*Dataset entries*:
BEGIN
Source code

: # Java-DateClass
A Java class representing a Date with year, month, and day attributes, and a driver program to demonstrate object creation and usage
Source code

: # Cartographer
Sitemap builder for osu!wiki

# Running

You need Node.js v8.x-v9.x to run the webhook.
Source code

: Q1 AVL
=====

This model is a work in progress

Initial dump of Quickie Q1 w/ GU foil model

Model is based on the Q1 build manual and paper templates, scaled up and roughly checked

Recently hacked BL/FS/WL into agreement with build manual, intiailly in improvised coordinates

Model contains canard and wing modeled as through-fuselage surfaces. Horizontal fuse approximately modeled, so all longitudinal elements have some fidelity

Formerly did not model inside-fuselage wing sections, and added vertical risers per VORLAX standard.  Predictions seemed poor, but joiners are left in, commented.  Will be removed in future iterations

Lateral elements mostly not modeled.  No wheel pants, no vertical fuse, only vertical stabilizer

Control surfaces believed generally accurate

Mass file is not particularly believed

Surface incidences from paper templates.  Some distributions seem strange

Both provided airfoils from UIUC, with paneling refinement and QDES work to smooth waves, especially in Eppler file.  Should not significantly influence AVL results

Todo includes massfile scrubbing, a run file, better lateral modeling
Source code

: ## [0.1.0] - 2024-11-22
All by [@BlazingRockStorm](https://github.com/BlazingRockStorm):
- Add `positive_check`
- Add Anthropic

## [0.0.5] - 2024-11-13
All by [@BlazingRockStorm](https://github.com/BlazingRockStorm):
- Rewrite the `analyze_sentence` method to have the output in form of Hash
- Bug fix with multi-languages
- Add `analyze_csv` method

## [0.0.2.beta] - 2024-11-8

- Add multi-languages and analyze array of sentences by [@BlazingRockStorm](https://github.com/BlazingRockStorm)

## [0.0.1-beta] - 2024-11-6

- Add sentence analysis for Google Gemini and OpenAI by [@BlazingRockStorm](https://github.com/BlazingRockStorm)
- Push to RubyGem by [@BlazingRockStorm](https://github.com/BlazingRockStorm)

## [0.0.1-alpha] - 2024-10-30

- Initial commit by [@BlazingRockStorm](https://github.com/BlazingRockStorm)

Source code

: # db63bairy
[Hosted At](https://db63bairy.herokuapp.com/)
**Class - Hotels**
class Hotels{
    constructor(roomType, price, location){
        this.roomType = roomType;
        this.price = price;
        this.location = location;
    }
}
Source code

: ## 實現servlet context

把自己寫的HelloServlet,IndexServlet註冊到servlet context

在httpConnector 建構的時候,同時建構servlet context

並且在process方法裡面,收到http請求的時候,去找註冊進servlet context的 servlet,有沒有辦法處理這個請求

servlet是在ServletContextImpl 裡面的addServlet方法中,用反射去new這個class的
END
*What the exercise asks*:
Your task is to restate, word for word, the lines from the beginning of the records to the line with "Both provided airfoils", inclusive.

*Answer to this task*:
Source code

: # Java-DateClass
A Java class representing a Date with year, month, and day attributes, and a driver program to demonstrate object creation and usage
Source code

: # Cartographer
Sitemap builder for osu!wiki

# Running

You need Node.js v8.x-v9.x to run the webhook.
Source code

: Q1 AVL
=====

This model is a work in progress

Initial dump of Quickie Q1 w/ GU foil model

Model is based on the Q1 build manual and paper templates, scaled up and roughly checked

Recently hacked BL/FS/WL into agreement with build manual, intiailly in improvised coordinates

Model contains canard and wing modeled as through-fuselage surfaces. Horizontal fuse approximately modeled, so all longitudinal elements have some fidelity

Formerly did not model inside-fuselage wing sections, and added vertical risers per VORLAX standard.  Predictions seemed poor, but joiners are left in, commented.  Will be removed in future iterations

Lateral elements mostly not modeled.  No wheel pants, no vertical fuse, only vertical stabilizer

Control surfaces believed generally accurate

Mass file is not particularly believed

Surface incidences from paper templates.  Some distributions seem strange

Both provided airfoils from UIUC, with paneling refinement and QDES work to smooth waves, especially in Eppler file.  Should not significantly influence AVL results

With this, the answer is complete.